- Your assignment
Going through the data below, please show each line containing the string "theoremstyle".

(Beginning of Provided records)

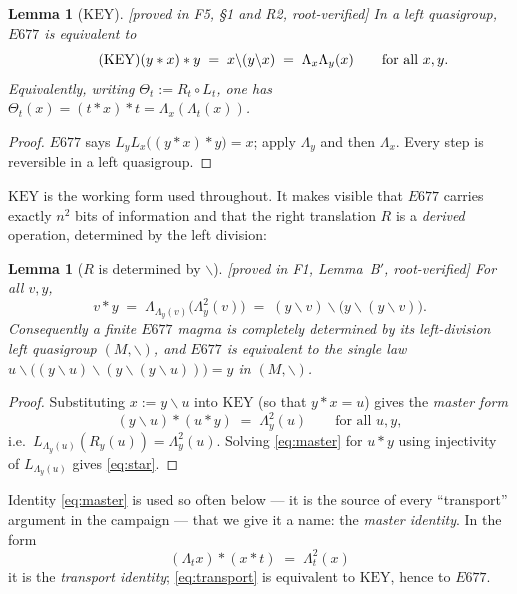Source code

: \documentclass[11pt]{article}
\theoremstyle{plain}
\newtheorem{lemma}[theorem]{Lemma}
\theoremstyle{definition}
\theoremstyle{remark}
\numberwithin{equation}{section}
\newcommand{\op}{\mathbin{*}}
\newcommand{\statusbox}[1]{{\small\sloppy\textsf{[#1]}}}
\newcommand{\PROVED}[1]{\statusbox{proved in #1, root-verified}}
\begin{document}
\begin{lemma}[$\mathrm{KEY}$]\label{lem:key}
\PROVED{F5, \S1 and R2}
In a left quasigroup, $E677$ is equivalent to
\begin{equation*}
  \tag{$\mathrm{KEY}$}
  (y\op x)\op y \;=\; x\backslash(y\backslash x) \;=\; \Lambda_x\Lambda_y(x)
  \qquad \text{for all } x,y .
\end{equation*}
Equivalently, writing $\Theta_t := R_t\circ L_t$, one has
$\Theta_t(x) = (t\op x)\op t = \Lambda_x(\Lambda_t(x))$.
\end{lemma}

\begin{proof}
$E677$ says $L_yL_x\bigl((y\op x)\op y\bigr) = x$; apply $\Lambda_y$ and then $\Lambda_x$.
Every step is reversible in a left quasigroup.
\end{proof}

$\mathrm{KEY}$ is the working form used throughout. It makes visible that $E677$ carries
exactly $n^2$ bits of information and that the right translation $R$ is a \emph{derived}
operation, determined by the left division:

\begin{lemma}[$R$ is determined by $\backslash$]\label{lem:star}
\PROVED{F1, Lemma~B$'$}
For all $v,y$,
\begin{equation}\label{eq:star}
  v\op y \;=\; \Lambda_{\Lambda_y(v)}\bigl(\Lambda_y^2(v)\bigr)
        \;=\; (y\backslash v)\backslash\bigl(y\backslash(y\backslash v)\bigr).
\end{equation}
Consequently a finite $E677$ magma is completely determined by its left-division left
quasigroup $(M,\backslash)$, and $E677$ is equivalent to the single law
$u\backslash\bigl((y\backslash u)\backslash(y\backslash(y\backslash u))\bigr) = y$
in $(M,\backslash)$.
\end{lemma}

\begin{proof}
Substituting $x := y\backslash u$ into $\mathrm{KEY}$ (so that $y\op x = u$) gives the
\emph{master form}
\begin{equation}\label{eq:master}
  (y\backslash u)\op(u\op y) \;=\; \Lambda_y^2(u) \qquad\text{for all } u,y,
\end{equation}
i.e.\ $L_{\Lambda_y(u)}(R_y(u)) = \Lambda_y^2(u)$. Solving \eqref{eq:master} for $u\op y$
using injectivity of $L_{\Lambda_y(u)}$ gives \eqref{eq:star}.
\end{proof}

Identity \eqref{eq:master} is used so often below --- it is the source of every ``transport''
argument in the campaign --- that we give it a name: the \emph{master identity}. In the form
\begin{equation}\label{eq:transport}
  (\Lambda_t x)\op(x\op t) \;=\; \Lambda_t^2(x)
\end{equation}
it is the \emph{transport identity}; \eqref{eq:transport} is equivalent to
$\mathrm{KEY}$, hence to $E677$.
\end{document}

(End of Provided records)

- Answer for this exercise
\theoremstyle{plain}
\theoremstyle{definition}
\theoremstyle{remark}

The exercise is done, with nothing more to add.